EXERCISE BRIEF ▸ Gather all lines in the data that hold the string "images".

*** Opening SUPPLIED ENTRIES ***

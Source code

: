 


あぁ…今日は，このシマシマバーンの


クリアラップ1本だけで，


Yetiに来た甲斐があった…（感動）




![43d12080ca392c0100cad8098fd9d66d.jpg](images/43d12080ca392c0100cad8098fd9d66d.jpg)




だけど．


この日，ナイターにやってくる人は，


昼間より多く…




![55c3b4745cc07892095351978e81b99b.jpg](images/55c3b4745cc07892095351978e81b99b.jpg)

*** Closing SUPPLIED ENTRIES ***

RESPONSE AREA ▸
![43d12080ca392c0100cad8098fd9d66d.jpg](images/43d12080ca392c0100cad8098fd9d66d.jpg)
![55c3b4745cc07892095351978e81b99b.jpg](images/55c3b4745cc07892095351978e81b99b.jpg)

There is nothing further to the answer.